Task:
Find each line in the following listing that has the string "gitawaycar", then state the count and nothing else.
Start of Material provided
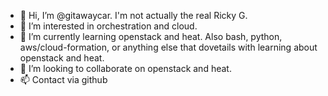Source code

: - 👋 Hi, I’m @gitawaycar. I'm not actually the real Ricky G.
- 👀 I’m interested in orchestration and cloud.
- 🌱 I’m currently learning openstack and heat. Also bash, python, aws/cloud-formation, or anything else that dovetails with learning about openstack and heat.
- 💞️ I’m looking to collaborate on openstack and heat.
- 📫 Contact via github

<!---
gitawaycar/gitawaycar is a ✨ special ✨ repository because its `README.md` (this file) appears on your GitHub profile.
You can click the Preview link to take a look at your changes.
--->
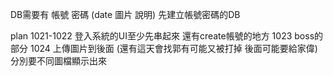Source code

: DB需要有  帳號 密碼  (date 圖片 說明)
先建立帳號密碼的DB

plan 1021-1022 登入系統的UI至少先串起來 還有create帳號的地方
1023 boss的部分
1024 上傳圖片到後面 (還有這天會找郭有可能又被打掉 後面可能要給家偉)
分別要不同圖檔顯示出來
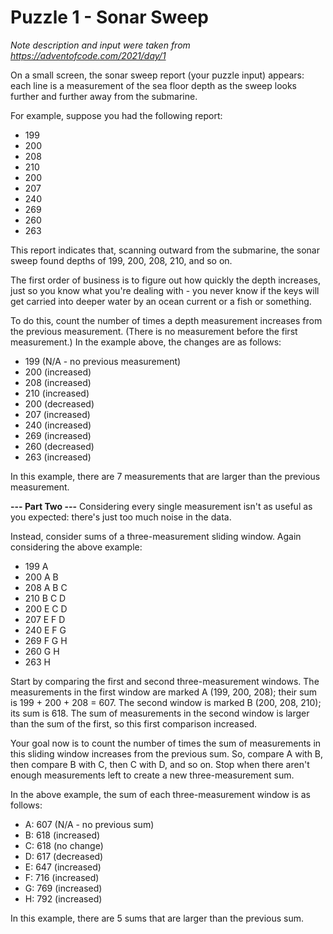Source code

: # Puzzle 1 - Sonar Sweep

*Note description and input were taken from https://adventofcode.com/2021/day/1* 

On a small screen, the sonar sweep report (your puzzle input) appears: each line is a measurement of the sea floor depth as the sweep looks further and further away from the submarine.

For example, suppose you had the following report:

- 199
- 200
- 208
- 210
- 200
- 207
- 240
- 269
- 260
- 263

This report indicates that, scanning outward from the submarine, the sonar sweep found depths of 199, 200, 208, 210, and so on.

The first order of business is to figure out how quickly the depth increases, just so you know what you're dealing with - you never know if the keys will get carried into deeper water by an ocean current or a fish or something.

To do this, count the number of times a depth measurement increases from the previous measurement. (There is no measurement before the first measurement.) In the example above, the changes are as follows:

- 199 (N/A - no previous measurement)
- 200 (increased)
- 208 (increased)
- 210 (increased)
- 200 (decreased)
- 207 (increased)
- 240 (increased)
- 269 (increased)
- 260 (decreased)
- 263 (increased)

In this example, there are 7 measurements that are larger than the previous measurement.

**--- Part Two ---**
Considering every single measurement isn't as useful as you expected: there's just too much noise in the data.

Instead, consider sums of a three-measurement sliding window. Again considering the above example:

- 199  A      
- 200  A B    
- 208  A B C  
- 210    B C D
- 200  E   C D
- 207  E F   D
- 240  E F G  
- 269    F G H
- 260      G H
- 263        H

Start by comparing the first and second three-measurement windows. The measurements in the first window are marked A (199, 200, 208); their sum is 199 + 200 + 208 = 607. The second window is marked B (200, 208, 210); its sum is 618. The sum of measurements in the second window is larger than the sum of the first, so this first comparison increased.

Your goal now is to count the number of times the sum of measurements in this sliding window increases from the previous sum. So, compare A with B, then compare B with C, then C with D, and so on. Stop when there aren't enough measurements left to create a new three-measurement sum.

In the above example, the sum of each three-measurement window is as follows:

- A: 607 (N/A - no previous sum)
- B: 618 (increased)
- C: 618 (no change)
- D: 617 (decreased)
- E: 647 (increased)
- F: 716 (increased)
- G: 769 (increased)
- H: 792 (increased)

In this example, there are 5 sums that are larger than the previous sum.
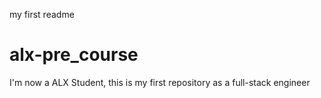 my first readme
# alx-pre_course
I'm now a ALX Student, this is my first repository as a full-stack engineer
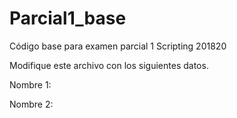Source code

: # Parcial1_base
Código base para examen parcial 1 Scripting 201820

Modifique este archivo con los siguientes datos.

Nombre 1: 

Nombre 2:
End of Material provided
Solution to this exercise:
2